CO2削減対策は、輸送全体に係る燃料消費量の削減つまり輸送エネルギー効率(トンマイル当たりの燃焼消費量)の改善に他ならない。船舶における輸送エネルギー効率改善のための対策は、船舶の運航経済性を向上させるものとして積極的に推進されてきた課題であり、特に1970年代のオイルショック時に大きな進歩を見せた。輸送エネルギー効率の改善は、主に下記の3つの方向で進められてきた。

(a) 船の大型化と減速航行による輸送エネルギー効率の改善

(b) 船型の改善を含む船の推進性能の改善

(c) 主機関の燃料消費率の改善

 

将来において更なる輸送エネルギー効率の改善の可能性として(a)〜(c)を見た場合、(a)についてはオイルショック後は比較的石油価格が安定しており、また世界的な景気低迷により輸送需要の伸びは比較的緩やかになると考えられるので、オイルショック前後のような大型化や減速航行による輸送エネルギー効率の改善は期待しにくい。従って、本章においては(b)船の推進性能の改善と(c)主機関の燃料消費率の改善による省エネルギー対策を中心に、各要素技術ごとにその将来性について造船メーカーなどへの聞き取り調査及び文献調査により定性的な評価を行った。

輸送エネルギー効率向上に対して有効と考えられる技術について評価した結果を表5.1-4及び表5.1-5にとりまとめた。

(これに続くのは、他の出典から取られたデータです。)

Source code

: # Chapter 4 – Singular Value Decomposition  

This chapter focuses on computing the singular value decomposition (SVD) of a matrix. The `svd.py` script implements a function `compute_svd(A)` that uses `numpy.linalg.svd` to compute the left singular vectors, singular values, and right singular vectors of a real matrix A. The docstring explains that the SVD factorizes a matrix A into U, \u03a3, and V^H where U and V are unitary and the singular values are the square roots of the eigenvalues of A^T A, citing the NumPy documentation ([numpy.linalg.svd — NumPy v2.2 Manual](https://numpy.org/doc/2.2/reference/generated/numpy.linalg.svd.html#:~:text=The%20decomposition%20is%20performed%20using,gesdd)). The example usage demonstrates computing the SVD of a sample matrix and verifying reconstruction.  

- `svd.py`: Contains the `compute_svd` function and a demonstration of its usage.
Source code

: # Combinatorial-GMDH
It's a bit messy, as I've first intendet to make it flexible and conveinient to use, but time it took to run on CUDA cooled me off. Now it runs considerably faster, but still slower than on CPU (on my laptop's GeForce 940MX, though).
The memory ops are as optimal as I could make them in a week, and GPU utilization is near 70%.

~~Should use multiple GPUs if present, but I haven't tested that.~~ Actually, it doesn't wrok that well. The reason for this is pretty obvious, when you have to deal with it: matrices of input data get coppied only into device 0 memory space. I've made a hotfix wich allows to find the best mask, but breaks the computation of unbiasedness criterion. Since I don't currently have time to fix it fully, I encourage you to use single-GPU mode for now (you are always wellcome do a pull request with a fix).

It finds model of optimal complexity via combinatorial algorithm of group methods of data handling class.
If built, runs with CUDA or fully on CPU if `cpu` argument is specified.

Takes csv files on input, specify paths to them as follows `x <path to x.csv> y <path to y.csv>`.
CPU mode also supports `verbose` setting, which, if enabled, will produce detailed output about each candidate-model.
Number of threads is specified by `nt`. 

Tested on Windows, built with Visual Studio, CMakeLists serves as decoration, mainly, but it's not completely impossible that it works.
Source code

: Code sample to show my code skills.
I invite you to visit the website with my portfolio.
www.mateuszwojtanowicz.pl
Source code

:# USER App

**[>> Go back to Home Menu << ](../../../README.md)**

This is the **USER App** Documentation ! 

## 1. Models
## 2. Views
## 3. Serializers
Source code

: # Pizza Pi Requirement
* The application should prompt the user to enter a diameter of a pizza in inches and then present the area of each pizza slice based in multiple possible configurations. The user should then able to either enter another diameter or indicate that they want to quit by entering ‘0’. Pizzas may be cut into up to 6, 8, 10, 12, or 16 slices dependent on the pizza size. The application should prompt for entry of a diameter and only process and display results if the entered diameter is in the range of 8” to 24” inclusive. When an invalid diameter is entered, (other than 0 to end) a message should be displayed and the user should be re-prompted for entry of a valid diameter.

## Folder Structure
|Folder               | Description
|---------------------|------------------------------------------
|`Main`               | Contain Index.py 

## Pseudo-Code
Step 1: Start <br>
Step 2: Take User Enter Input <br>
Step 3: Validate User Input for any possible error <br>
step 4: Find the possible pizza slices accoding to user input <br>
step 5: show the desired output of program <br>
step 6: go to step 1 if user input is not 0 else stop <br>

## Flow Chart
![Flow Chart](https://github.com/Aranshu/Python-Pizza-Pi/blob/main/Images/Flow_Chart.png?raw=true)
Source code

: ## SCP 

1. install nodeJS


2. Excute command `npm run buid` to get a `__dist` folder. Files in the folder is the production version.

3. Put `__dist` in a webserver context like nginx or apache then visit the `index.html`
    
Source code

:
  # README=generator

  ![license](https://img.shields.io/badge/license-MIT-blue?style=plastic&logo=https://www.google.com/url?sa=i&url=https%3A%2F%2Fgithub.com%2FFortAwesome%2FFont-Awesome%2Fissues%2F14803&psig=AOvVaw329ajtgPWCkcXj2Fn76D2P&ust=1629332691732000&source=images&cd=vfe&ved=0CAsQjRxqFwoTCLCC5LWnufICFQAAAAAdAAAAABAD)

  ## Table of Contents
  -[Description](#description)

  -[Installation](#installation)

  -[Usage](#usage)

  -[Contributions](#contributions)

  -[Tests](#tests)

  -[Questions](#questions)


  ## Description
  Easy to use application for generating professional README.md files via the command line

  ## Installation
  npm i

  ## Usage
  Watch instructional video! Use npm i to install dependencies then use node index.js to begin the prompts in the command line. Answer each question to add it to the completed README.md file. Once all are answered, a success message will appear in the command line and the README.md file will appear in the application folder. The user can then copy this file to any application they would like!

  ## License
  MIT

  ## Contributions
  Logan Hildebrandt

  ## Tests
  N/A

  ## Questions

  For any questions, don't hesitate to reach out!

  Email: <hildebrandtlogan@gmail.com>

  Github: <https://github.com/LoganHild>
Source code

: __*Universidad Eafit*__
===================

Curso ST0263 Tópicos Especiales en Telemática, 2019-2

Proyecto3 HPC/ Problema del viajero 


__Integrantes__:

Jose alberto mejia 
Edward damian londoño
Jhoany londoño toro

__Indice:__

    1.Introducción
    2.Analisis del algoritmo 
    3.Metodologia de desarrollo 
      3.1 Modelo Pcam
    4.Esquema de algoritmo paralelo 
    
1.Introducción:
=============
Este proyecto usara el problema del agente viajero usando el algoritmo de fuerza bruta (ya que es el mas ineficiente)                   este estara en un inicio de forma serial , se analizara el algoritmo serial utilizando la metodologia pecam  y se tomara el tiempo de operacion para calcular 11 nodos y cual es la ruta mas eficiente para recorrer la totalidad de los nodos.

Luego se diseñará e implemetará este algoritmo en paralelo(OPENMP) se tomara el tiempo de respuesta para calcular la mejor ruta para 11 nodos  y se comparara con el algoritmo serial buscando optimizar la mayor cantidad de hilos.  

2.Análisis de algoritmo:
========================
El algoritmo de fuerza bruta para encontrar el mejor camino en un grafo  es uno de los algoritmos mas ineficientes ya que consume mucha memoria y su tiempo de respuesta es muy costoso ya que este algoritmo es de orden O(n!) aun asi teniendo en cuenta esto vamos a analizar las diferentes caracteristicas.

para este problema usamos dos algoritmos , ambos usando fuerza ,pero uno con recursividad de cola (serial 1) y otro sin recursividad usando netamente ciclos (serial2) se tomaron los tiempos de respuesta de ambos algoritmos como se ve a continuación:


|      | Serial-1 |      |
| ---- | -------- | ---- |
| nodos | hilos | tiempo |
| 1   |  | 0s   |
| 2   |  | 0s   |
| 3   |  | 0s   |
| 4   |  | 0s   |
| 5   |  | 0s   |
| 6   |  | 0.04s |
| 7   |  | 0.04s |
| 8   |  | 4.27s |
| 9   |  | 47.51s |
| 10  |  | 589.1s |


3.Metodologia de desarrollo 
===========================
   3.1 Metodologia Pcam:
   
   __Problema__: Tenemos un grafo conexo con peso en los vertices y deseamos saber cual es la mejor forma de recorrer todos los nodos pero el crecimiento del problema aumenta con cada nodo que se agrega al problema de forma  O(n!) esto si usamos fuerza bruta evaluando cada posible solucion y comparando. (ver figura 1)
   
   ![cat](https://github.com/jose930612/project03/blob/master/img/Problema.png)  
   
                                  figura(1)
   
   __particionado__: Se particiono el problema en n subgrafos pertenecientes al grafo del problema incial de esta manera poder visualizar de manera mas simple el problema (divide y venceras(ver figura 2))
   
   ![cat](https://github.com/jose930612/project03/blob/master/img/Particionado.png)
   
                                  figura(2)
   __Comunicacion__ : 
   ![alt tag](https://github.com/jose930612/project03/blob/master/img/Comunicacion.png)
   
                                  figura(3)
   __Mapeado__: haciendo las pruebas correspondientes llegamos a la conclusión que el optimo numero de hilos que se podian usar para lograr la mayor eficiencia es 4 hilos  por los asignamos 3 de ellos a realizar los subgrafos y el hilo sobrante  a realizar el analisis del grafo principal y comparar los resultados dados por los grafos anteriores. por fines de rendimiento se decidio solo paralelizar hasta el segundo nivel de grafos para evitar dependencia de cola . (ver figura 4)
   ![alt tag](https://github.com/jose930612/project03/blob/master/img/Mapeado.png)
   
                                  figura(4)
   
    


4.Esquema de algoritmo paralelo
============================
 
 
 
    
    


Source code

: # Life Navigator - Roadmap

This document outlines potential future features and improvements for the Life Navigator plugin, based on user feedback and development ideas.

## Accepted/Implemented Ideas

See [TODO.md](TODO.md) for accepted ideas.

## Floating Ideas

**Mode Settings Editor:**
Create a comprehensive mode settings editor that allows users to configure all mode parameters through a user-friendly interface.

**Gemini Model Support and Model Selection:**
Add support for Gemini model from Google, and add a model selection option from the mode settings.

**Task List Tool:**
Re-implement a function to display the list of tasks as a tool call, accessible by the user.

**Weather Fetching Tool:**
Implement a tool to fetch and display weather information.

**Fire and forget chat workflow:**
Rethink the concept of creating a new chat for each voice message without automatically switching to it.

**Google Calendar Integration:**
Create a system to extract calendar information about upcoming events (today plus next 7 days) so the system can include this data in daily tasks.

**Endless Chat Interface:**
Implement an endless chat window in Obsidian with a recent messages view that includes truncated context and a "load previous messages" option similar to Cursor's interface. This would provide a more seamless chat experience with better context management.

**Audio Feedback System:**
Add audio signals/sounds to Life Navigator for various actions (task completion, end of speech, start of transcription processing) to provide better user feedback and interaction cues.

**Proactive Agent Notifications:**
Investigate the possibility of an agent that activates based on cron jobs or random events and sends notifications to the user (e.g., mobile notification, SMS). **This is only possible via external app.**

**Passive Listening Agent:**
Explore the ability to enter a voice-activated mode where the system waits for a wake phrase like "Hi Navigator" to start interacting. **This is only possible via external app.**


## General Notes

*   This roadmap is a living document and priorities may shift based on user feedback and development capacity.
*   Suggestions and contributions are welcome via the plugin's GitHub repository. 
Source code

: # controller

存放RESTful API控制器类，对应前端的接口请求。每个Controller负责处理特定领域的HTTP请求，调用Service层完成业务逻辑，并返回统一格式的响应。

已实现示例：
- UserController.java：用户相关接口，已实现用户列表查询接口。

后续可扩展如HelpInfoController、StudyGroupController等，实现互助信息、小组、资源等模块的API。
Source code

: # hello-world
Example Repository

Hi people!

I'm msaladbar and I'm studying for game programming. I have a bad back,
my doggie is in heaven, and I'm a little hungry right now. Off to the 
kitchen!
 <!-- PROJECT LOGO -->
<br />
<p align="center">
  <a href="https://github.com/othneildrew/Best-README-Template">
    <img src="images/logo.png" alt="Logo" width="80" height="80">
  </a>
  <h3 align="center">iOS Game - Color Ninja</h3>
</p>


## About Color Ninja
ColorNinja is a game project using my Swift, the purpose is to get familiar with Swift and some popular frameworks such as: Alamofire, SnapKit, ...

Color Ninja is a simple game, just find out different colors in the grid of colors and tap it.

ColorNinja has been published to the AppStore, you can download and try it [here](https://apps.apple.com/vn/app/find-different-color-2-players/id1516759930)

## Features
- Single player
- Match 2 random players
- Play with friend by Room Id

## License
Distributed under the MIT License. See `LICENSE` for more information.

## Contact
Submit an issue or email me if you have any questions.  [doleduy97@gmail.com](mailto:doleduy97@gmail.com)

短期的、中長期的技術の区分は、COPの目標設定年である2008〜2012年において、広範な範囲で実船に対して適用可能であるかを基準とした。

 

(1) 船型の最適化

船の推進性能の改善には、造波抵抗及び粘性抵抗の減少を図る必要がある。造波抵抗は高速船で大きな問題となるもので、水面下の船体の寸法及び形状に関係し、主に船首と船尾部分で発生する波に推進エネルギーを奪われることによって生じる抵抗である。粘性抵抗は水面下表面積とその粗度に比例する摩擦抵抗のほか形状に影響され肥大船では抵抗の大部分を占める。

以前から、船首部にはバルバスバウ(球状船首)を採用したり、船尾についても船尾バルブなどを設けて、伴流を増大させ、プロペラ部分への流入速度をできるだけ遅くさせることで不均一流を発生させない形状を取るなどの改善がなされてきた。

また従来は、方形肥せき係数(Cb値;Block Coefficient)やL/B値など船型の主要目については、経験的に蓄積されたデータベースから大きさや速力などの要求スペックに類似の船型を母船型として選定し、その性能データと性能計算ツールを利用して、あるいは水槽試験を繰り返して設計されてきた。

最近は、CFD(Computational Fluid Dynamics)に基づいて、上記主要目や船首尾の形状を含めて、造波抵抗あるいは粘性抵抗を最小とする最適形状を設計する手法が多く取られている。例えば999総トンの内航貨物船の場合、一定の載貨重量トン数と船速を保ちつつ、船体形状を在来船よりもやせ型にして造波抵抗を少なくするとともに、後述の低回転大口径プロペラを採用することにより燃料消費量を10%程度低減すると言った船型開発が進められている。